→ **Activity**:
Below are the records. Reproduce the line that contains "### How to use it" and every line after it to the end, exactly and alone.

→ **Information provided**:
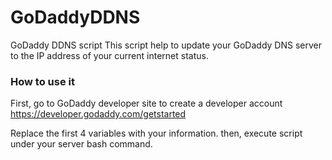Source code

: # GoDaddyDDNS
GoDaddy DDNS script 
This script help to update your GoDaddy DNS server to the IP address of your current internet status.

### How to use it
First, go to GoDaddy developer site to create a developer account
https://developer.godaddy.com/getstarted

Replace the first 4 variables with your information.
then, execute script under your server bash command.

→ **Exercise solution**:
### How to use it
First, go to GoDaddy developer site to create a developer account
https://developer.godaddy.com/getstarted

Replace the first 4 variables with your information.
then, execute script under your server bash command.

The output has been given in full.